**Exercise details**
Return all lines in the material below that contain "into".

**Provided material**

§ §

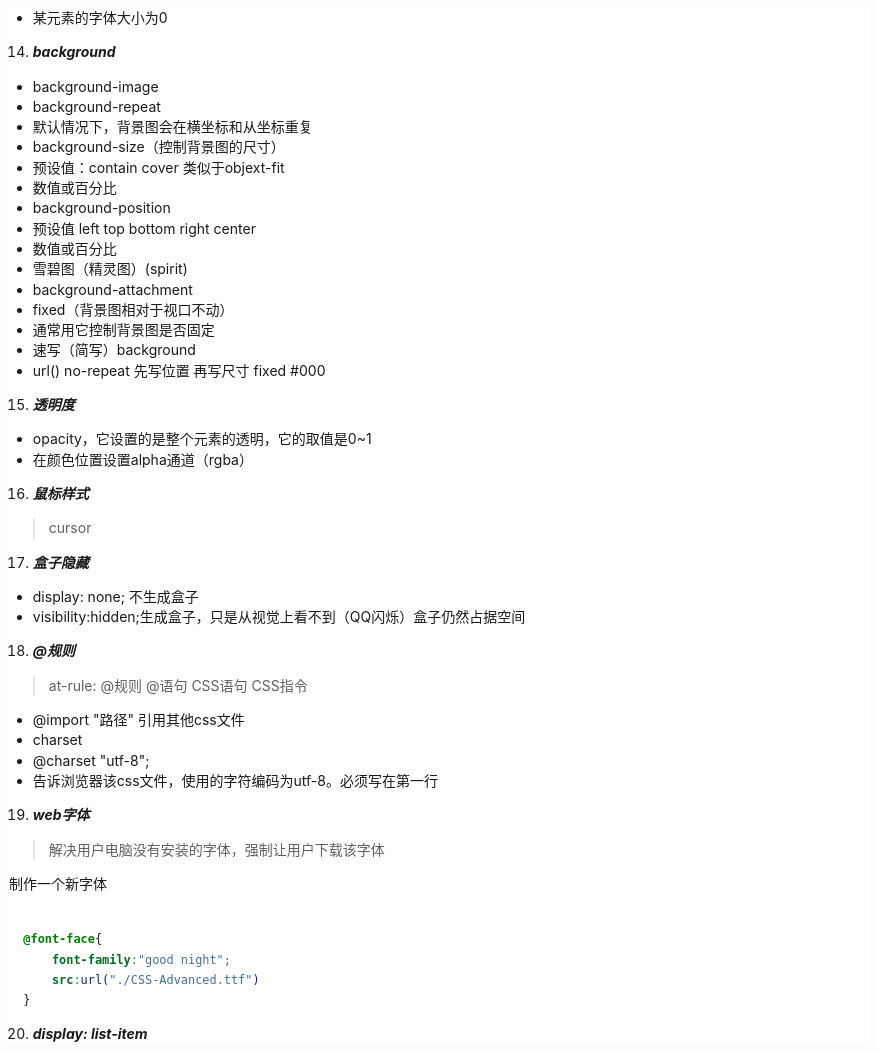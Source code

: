 - 某元素的字体大小为0

14. ***background***

- background-image
- background-repeat
- 默认情况下，背景图会在横坐标和从坐标重复
- background-size（控制背景图的尺寸）
- 预设值：contain cover  类似于objext-fit
- 数值或百分比
- background-position
- 预设值 left top bottom right center
- 数值或百分比
- 雪碧图（精灵图）(spirit)
- background-attachment
- fixed（背景图相对于视口不动）
- 通常用它控制背景图是否固定
- 速写（简写）background
- url() no-repeat 先写位置  再写尺寸 fixed #000

15. ***透明度***

- opacity，它设置的是整个元素的透明，它的取值是0~1
- 在颜色位置设置alpha通道（rgba）

16. ***鼠标样式***

> cursor

17. ***盒子隐藏***

- display: none; 不生成盒子
- visibility:hidden;生成盒子，只是从视觉上看不到（QQ闪烁）盒子仍然占据空间

18. ***@规则***

> at-rule: @规则 @语句 CSS语句 CSS指令


- @import "路径" 引用其他css文件
-  charset
- @charset "utf-8";
- 告诉浏览器该css文件，使用的字符编码为utf-8。必须写在第一行
  
19.  ***web字体***

> 解决用户电脑没有安装的字体，强制让用户下载该字体

制作一个新字体
```css

  @font-face{
      font-family:"good night";
      src:url("./CSS-Advanced.ttf")
  }

```

20. ***display: list-item***
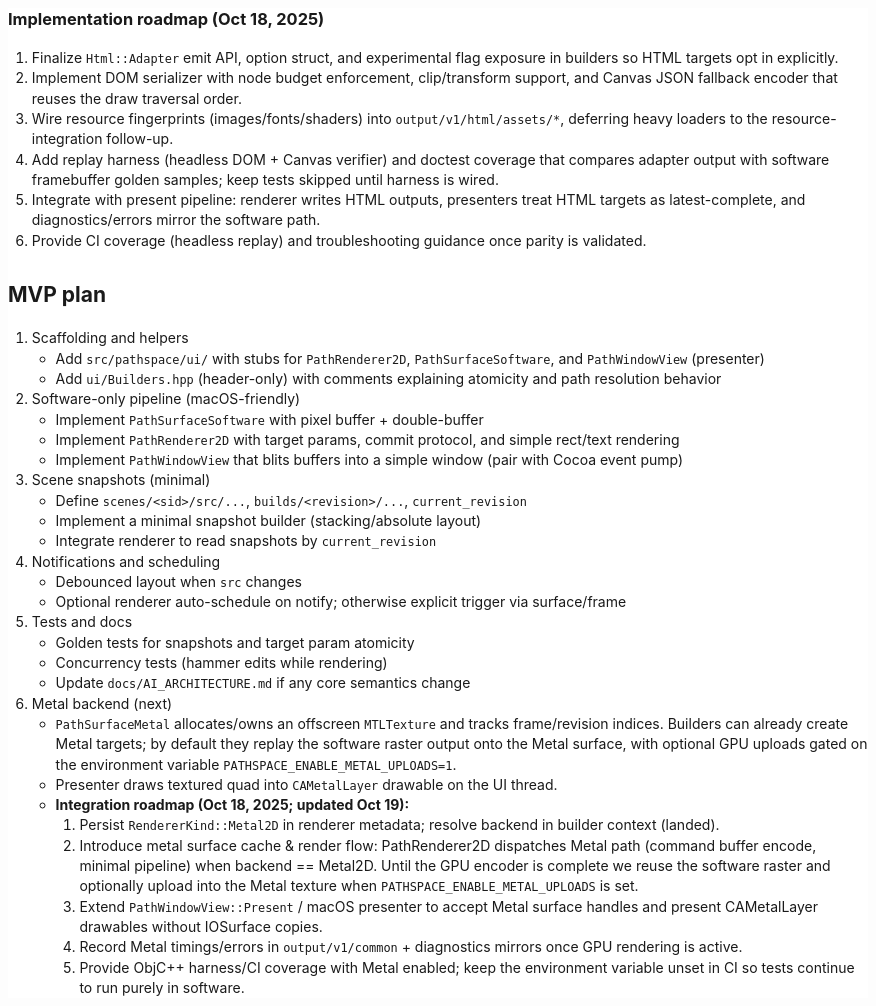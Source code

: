 ### Implementation roadmap (Oct 18, 2025)
1. Finalize `Html::Adapter` emit API, option struct, and experimental flag exposure in builders so HTML targets opt in explicitly.
2. Implement DOM serializer with node budget enforcement, clip/transform support, and Canvas JSON fallback encoder that reuses the draw traversal order.
3. Wire resource fingerprints (images/fonts/shaders) into `output/v1/html/assets/*`, deferring heavy loaders to the resource-integration follow-up.
4. Add replay harness (headless DOM + Canvas verifier) and doctest coverage that compares adapter output with software framebuffer golden samples; keep tests skipped until harness is wired.
5. Integrate with present pipeline: renderer writes HTML outputs, presenters treat HTML targets as latest-complete, and diagnostics/errors mirror the software path.
6. Provide CI coverage (headless replay) and troubleshooting guidance once parity is validated.

## MVP plan

1) Scaffolding and helpers
   - Add `src/pathspace/ui/` with stubs for `PathRenderer2D`, `PathSurfaceSoftware`, and `PathWindowView` (presenter)
   - Add `ui/Builders.hpp` (header-only) with comments explaining atomicity and path resolution behavior
2) Software-only pipeline (macOS-friendly)
   - Implement `PathSurfaceSoftware` with pixel buffer + double-buffer
   - Implement `PathRenderer2D` with target params, commit protocol, and simple rect/text rendering
   - Implement `PathWindowView` that blits buffers into a simple window (pair with Cocoa event pump)
3) Scene snapshots (minimal)
   - Define `scenes/<sid>/src/...`, `builds/<revision>/...`, `current_revision`
   - Implement a minimal snapshot builder (stacking/absolute layout)
   - Integrate renderer to read snapshots by `current_revision`
4) Notifications and scheduling
   - Debounced layout when `src` changes
   - Optional renderer auto-schedule on notify; otherwise explicit trigger via surface/frame
5) Tests and docs
   - Golden tests for snapshots and target param atomicity
   - Concurrency tests (hammer edits while rendering)
   - Update `docs/AI_ARCHITECTURE.md` if any core semantics change
6) Metal backend (next)
   - `PathSurfaceMetal` allocates/owns an offscreen `MTLTexture` and tracks frame/revision indices. Builders can already create Metal targets; by default they replay the software raster output onto the Metal surface, with optional GPU uploads gated on the environment variable `PATHSPACE_ENABLE_METAL_UPLOADS=1`.
   - Presenter draws textured quad into `CAMetalLayer` drawable on the UI thread.
   - **Integration roadmap (Oct 18, 2025; updated Oct 19):**
     1. Persist `RendererKind::Metal2D` in renderer metadata; resolve backend in builder context (landed).
     2. Introduce metal surface cache & render flow: PathRenderer2D dispatches Metal path (command buffer encode, minimal pipeline) when backend == Metal2D. Until the GPU encoder is complete we reuse the software raster and optionally upload into the Metal texture when `PATHSPACE_ENABLE_METAL_UPLOADS` is set.
     3. Extend `PathWindowView::Present` / macOS presenter to accept Metal surface handles and present CAMetalLayer drawables without IOSurface copies.
     4. Record Metal timings/errors in `output/v1/common` + diagnostics mirrors once GPU rendering is active.
     5. Provide ObjC++ harness/CI coverage with Metal enabled; keep the environment variable unset in CI so tests continue to run purely in software.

§ §

**Task response**
3. Wire resource fingerprints (images/fonts/shaders) into `output/v1/html/assets/*`, deferring heavy loaders to the resource-integration follow-up.
   - Implement `PathWindowView` that blits buffers into a simple window (pair with Cocoa event pump)
   - Presenter draws textured quad into `CAMetalLayer` drawable on the UI thread.
     2. Introduce metal surface cache & render flow: PathRenderer2D dispatches Metal path (command buffer encode, minimal pipeline) when backend == Metal2D. Until the GPU encoder is complete we reuse the software raster and optionally upload into the Metal texture when `PATHSPACE_ENABLE_METAL_UPLOADS` is set.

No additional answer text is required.